Acabado is here also with a new book, Indigenous Archaeology: Decolonizing Ifugao History.
For many of us, archaeology is much misunderstood. It is a discipline that is always seen as involving digging through layers and layers of soil and uncovering (discovering) artifacts. It is an exotic approach and that is one purpose of our Bikolano archaeologist, Acabado, to demystify and de-exoticize archaeology.
Our image of an archaeologist is that of an intrepid adventurer combative or ridiculously astute in dealing with the “natives” so that he could steal from them artifacts or acres of land from which he could begin to dig. At the end of this enterprise, is a collection of priceless objects, the pricelessness and significance of which are dictated by the markets with which the social scientist deals. And yet it must be said also that within anthropology/archaeology resides the greater contradiction.
In the book, Gods of the Upper Air, How a Circle of Renegade Anthropologists Invented Race, Sex, and Gender in the Twentieth Century, Charles King writes of the interaction between the anthropologist and the indigenous people: The fates of these people ranged from the merely tragic - debts unpaid, letters unanswered, assumed friendships left to decay once the anthropologist departed for home - to the grisly. By the time Mead [Margaret Mead] joined the museum as a junior curator, she walked to work every day past an entire graveyard of human remains. Drawers and vitrines held the bones of real people who had ended up as museum artifacts only because their families and neighbors hadn’t been powerful enough to stop it.”
Here is where decolonization enters. As the students of Acabado begin their Bikol Archaeological Project, they need to engage the people and the community. That where they dig and map, they must involve the people in the production of value and knowledge.
An engaged scholarship must include the communities in the interpretation of data.
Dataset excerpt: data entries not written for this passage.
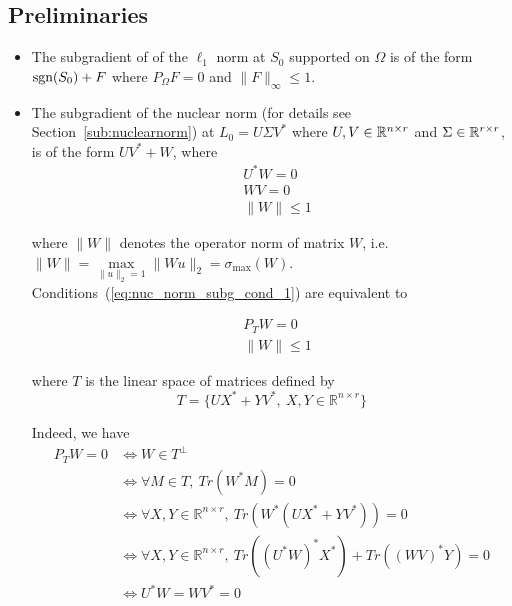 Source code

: \subsection{Preliminaries}
\begin{itemize}
\item The subgradient of of the $\ell_1$ norm at $S_0$ supported on $\Omega$ is of the form $\text{sgn}(S_0)+F$ where $P_\Omega F = 0$ and $\|F\|_\infty \leq 1$.
\item The subgradient of the nuclear norm (for details see Section~\ref{sub:nuclearnorm}) at $L_0 = U\Sigma V^*$ where $U, V \in {\mathbb R}^{n \times r}$ and $\Sigma \in {\mathbb R}^{r \times r}$, is of the form $U V^* + W$, where
\begin{equation}
\label{eq:nuc_norm_subg_cond_1}
\begin{aligned}
&U^*W = 0 \\
& WV = 0\\
& \|W\| \leq 1
\end{aligned}
\end{equation}

where $\|W\|$ denotes the operator norm of matrix $W$, i.e. $\|W\| = \underset{\|u\|_2 = 1}{\max} \|Wu\|_2 = \sigma_{\max}(W)$. Conditions~(\ref{eq:nuc_norm_subg_cond_1}) are equivalent to

\begin{equation}
\begin{aligned}
& P_T W = 0 \\
& \|W\| \leq 1
\end{aligned}
\end{equation}

where $T$ is the linear space of matrices defined by
\begin{equation}
\label{eq:T_subspace}
T = \{UX^* + YV^*, \  X, Y \in \mathbb{R}^{n \times r}\}
\end{equation}

Indeed, we have
\begin{align*}
P_TW = 0
&\Leftrightarrow W \in T^\perp  \\
&\Leftrightarrow \forall M \in T, \ Tr(W^*M) = 0\\
&\Leftrightarrow \forall X, Y \in \mathbb{R}^{n \times r}, \ Tr(W^*(UX^* + YV^*)) = 0\\
&\Leftrightarrow \forall X, Y \in \mathbb{R}^{n \times r}, \ Tr((U^*W)^*X^*) + Tr((WV)^*Y) = 0\\
&\Leftrightarrow U^*W = WV^* = 0
\end{align*}


\end{itemize}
Their lores and experiences are necessary in order that the stories of the community are told.
The case of the Ifugao and their rice terraces is central to the discourse of decolonization. Indigenous communities have always been problematic for a “nation,” that is still struggling with identities. For a long time, we have learned our history and the bravery of our people by the tangential narratives of certain groups (we called them tribes before and the name conjured wildness, savagery and inscrutable tools of war). Thus, the Ifugaos and other communities around the area are the brave ones who stood against the Spanish. We thus, through other communities, have painted the Savage Man, the Pure Race, the untainted Culture.
The book of Acabado and Marlon Martin emphasizes first and foremost about a new dating for the terraces. The implications of this are massive: our notion of time immemorial is questioned. The terraces could not be 2,000 years old. That was a fact imposed by the outsider. Through archaeological means and by working with the local informants, they have come up with a new chronology.
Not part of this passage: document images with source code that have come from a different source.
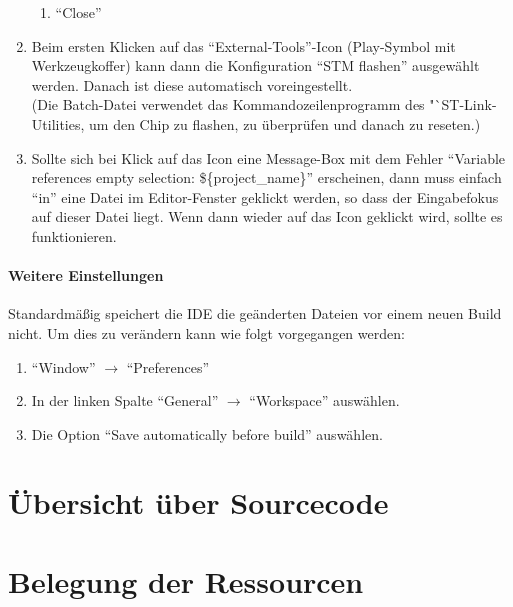 \begin{enumerate}
\begin{enumerate}
			\item "`Close"'
		\end{enumerate}
	\item Beim ersten Klicken auf das "`External-Tools"'-Icon (Play-Symbol mit Werkzeugkoffer) kann dann die Konfiguration "`STM flashen"' ausgewählt werden. Danach ist diese automatisch voreingestellt.\\(Die Batch-Datei verwendet das Kommandozeilenprogramm des "`ST-Link-Utilities, um den Chip zu flashen, zu überprüfen und danach zu reseten.)
	\item Sollte sich bei Klick auf das Icon eine Message-Box mit dem Fehler "`Variable references empty selection: \$\{project\_name\}"' erscheinen, dann muss einfach "`in"' eine Datei im Editor-Fenster geklickt werden, so dass der Eingabefokus auf dieser Datei liegt. Wenn dann wieder auf das Icon geklickt wird, sollte es funktionieren.
\end{enumerate}


\paragraph{Weitere Einstellungen}

Standardmäßig speichert die IDE die geänderten Dateien vor einem neuen Build nicht. Um dies zu verändern kann wie folgt vorgegangen werden:
\begin{enumerate}
	\item "`Window"' $\to$ "`Preferences"'
	\item In der linken Spalte "`General"' $\to$ "`Workspace"' auswählen.
	\item Die Option "`Save automatically before build"' auswählen.
\end{enumerate}


\section{Übersicht über Sourcecode}


\section{Belegung der Ressourcen}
Acabado and Martin put the situation in this manner: “It is clear that the Indigenous history of the Philippines was not a priority in the earlier versions of archaeological research programs in the country. This is compounded by heritage statutes that call for a national agenda, reifying the colonial mindset of assimilation.”
Being more specific, Acabado and Martin state how “Our work in Ifugao has shown that there is a need to change flawed historical narratives that have marginalized Philippine Indigenous groups not only through resource extraction but also through epistemic erasure.”
Both anthropology/archaeology and history, as disciplines, have checkered colonial past. They are greatly linked to conquest, dominance, and acquisition of the material elements of culture. I have, in my columns and occasional essays, been writing about how historians in general have enslaved us to the information in archives. Most of these archives are located abroad and under the control of our former colonizers. Where they are found in the locality, these archives follow the languages of the colonizers. The question is: how does one disengage one’s self from the perspective of the outsider?How does one become a historian without being subsumed in the discourse of the dominant scholarship?
How do we become empowered by the discourse of the circumnavigation of the world? How do we extract our pride from the image of the conqueror’s grave canonized at the side altar of a major Augustinian church?
Archaeology, it appears, has an answer in the generation of Indigenous history, one that, according to the book, combines archaeology, ethnography and community stories. This means the place where more facts are uncovered acquires importance because it indicates the sense of location, the value of the land that yields knowledge. It is also from this land that people ground themselves as they recall and retell the wars fought, the resistance demonstrated,the famine that they survived, and the tales told about their home and the piece of earth they call their own.